Granted, the only thing these guys all universally sacrifice is their physical well-being, and they’re compensated millions of dollars for it. They’re often moody, immature, petulant, and selfish. Many of them aren’t deserving of our attention due to previous legal troubles, or just general bad behavior.
But make no mistake; they’re ours. Our favorite teams either bought, drafted, or cultivated these guys. These teams pay their exorbitant salaries. As fans of these teams, we’re weirdly obligated to follow and support the players our teams employ, particularly if they’re good and impact team fortunes positively. We talk them up in chat rooms and compare them to opposing players, usually with in-grown, not-so-subtly-hidden biases. And for four or five glorious late-year months, we’re able to watch them play football, which we do with slavish, sweaty devotion. We do salute them, and we do wave flags, because we’ve been conditioned to show our support for our heroes that way. And that’s fine.
Really, what else is there to compare? The world of politics has become increasingly divisive and intolerant, but there are striking parallels. To clarify; open any football chat board during the fall and place a political chat board directly alongside it, and you won’t see a whole lot of difference in the tone and structure of the arguments. They both boil down to embracing sides as opposed to viewpoints, which approaches the very definition of partisanship. And as most US citizens are aware, partisanship is arguably the biggest political hurdle – and basis for discussion – our country faces.
What’s generally lost in the argumentative turmoil of football or politics are the similarities – most folks want the same things (like a balanced budget or an improved offensive line), but disagree on the methods to attain them (like slashing taxes or signing free agents). Of course, ego prohibits showing any stance of empathy towards a political or football opponent – we certainly can’t associate with “them”, because they [insert contrived infraction here].
It’s who we are. As US citizens, we love to express ourselves, and we are fortunate to have a set of guiding principles that allow us to speak freely.

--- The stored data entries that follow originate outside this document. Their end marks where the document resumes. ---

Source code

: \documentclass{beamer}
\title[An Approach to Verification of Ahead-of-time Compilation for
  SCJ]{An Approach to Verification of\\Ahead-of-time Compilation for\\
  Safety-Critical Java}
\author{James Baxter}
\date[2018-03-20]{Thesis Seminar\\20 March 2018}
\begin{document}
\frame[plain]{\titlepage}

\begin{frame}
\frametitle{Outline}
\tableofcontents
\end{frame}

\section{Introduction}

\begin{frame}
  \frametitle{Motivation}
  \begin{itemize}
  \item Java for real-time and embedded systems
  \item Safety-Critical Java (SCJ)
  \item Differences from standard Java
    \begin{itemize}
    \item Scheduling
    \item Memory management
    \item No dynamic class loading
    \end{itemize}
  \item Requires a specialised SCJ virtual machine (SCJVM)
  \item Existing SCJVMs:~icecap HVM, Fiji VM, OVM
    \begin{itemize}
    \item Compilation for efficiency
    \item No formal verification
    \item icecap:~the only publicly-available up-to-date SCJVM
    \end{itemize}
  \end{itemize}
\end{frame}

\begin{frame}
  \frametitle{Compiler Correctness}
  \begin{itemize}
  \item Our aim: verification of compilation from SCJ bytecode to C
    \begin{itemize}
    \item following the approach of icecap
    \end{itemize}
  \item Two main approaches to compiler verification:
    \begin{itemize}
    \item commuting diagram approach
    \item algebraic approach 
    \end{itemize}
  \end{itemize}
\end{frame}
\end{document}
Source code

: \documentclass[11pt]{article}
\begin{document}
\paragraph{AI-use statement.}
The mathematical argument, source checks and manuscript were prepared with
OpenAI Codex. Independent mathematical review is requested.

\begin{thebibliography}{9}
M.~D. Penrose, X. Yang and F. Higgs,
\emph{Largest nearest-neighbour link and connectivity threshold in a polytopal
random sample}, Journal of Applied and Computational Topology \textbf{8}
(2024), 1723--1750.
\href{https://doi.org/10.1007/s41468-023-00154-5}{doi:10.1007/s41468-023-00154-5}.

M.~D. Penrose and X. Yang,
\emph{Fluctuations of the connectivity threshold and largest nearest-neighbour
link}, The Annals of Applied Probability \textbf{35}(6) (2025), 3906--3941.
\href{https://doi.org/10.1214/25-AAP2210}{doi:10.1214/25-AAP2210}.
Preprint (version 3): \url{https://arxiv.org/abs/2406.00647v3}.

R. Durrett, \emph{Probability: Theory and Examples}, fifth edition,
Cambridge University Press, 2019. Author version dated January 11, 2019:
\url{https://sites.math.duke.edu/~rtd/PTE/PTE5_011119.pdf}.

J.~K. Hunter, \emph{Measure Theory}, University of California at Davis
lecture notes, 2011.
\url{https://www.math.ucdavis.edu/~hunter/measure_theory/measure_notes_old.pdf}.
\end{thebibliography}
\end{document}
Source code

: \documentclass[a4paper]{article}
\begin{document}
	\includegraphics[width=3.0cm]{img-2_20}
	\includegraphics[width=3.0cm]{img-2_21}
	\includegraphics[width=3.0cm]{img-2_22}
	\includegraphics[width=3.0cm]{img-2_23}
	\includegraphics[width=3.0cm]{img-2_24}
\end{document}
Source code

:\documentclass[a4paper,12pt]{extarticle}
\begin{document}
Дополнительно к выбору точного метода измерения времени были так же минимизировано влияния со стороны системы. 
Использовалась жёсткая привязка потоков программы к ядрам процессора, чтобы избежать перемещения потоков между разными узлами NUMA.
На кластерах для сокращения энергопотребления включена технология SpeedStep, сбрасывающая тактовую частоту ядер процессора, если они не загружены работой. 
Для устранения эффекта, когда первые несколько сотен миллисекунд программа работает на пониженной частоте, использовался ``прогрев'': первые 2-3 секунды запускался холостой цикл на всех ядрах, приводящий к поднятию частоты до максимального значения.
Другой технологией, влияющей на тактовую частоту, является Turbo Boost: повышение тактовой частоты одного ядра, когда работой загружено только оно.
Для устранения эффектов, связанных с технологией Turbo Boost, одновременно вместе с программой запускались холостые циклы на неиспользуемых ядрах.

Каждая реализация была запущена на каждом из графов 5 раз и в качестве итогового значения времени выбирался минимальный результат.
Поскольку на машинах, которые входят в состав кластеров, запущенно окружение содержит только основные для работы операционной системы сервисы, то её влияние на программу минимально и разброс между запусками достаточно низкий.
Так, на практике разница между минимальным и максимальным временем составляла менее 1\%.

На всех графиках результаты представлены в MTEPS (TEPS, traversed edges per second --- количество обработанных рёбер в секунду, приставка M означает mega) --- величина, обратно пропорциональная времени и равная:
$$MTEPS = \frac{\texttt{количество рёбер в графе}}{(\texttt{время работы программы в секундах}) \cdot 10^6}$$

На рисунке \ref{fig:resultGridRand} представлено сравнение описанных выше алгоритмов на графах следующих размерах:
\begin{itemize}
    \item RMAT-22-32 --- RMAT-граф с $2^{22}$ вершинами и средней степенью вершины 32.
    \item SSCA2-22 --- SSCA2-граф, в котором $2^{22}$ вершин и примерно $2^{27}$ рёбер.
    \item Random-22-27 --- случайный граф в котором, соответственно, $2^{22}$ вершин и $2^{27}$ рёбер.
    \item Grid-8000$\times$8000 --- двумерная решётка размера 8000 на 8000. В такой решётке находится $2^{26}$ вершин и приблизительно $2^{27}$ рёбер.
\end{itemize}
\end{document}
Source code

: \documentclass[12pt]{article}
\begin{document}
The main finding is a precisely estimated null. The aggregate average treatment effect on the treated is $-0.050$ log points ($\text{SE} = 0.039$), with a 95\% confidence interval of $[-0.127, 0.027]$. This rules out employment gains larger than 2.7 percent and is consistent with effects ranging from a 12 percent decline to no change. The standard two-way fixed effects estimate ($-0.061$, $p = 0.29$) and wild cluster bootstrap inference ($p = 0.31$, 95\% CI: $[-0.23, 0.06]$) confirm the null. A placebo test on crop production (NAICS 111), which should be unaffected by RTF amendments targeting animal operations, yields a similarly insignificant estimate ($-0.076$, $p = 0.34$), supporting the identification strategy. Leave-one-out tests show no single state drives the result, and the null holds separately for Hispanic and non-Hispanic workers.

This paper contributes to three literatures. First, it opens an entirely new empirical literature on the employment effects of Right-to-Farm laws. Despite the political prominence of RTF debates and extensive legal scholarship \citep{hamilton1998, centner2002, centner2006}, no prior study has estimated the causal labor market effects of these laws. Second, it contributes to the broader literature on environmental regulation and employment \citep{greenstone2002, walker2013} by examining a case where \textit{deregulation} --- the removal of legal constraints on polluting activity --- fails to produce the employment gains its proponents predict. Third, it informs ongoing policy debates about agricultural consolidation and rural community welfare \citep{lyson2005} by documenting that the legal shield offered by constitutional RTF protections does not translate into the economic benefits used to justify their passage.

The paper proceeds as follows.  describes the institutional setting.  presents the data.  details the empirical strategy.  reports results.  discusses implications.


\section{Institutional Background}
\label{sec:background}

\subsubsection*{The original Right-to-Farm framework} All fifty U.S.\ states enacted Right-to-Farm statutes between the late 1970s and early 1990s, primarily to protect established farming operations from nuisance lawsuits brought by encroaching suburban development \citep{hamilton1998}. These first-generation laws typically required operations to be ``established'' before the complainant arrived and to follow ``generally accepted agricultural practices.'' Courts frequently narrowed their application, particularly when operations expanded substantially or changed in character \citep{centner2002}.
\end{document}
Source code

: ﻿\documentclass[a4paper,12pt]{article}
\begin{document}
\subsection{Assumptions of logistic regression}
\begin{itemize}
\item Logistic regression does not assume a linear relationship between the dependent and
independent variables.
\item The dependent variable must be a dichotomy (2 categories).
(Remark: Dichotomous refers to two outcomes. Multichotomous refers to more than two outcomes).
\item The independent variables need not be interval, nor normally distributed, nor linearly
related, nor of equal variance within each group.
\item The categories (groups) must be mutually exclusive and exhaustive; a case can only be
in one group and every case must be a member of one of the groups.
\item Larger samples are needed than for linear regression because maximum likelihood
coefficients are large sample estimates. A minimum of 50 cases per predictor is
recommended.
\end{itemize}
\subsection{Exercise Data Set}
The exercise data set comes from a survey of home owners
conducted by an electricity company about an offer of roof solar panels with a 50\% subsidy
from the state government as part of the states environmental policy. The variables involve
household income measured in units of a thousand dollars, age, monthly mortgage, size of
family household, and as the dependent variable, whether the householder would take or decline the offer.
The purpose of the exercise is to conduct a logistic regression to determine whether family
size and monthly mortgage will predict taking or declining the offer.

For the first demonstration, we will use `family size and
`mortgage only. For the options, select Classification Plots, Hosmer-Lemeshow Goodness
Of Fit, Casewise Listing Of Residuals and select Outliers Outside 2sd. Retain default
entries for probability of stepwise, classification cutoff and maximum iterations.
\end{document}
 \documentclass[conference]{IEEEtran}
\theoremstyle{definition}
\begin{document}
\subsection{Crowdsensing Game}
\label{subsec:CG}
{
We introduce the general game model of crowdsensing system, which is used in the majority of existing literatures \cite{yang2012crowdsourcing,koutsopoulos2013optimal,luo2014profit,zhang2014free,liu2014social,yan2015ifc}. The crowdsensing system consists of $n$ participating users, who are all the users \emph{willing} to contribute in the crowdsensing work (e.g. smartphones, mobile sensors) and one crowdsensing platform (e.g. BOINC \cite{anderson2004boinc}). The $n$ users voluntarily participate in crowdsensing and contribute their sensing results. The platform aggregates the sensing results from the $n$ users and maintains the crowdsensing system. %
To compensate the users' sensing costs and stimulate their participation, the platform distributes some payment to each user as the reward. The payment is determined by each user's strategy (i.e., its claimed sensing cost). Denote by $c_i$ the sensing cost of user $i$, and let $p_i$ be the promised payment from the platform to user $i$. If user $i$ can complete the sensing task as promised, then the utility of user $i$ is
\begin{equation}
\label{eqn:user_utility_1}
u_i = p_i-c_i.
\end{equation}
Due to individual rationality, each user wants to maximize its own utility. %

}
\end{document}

We value this freedom perhaps more than any other, because it enables every citizen to have a voice and to be heard in whatever forum they choose. Lending our collective voices to support a favorite team, candidate, or cause isn’t just an effort; it’s encouraged and invited by the entity in question, and shows of support are welcomed, especially well-documented ones. It also allows us to be associated, sometimes publicly, with our favorites, which feeds our self-esteem both collectively and individually. It makes us feel good to belong.
This weekend, in the midst of your beer drinking and searing of meats, take a moment to wave a flag, salute a fallen hero, or cheer for your favorite team in whatever arena you choose. Regardless of your affiliations, it’s what Memorial Day is really all about – belonging to this country, as screwy as it sometimes seems.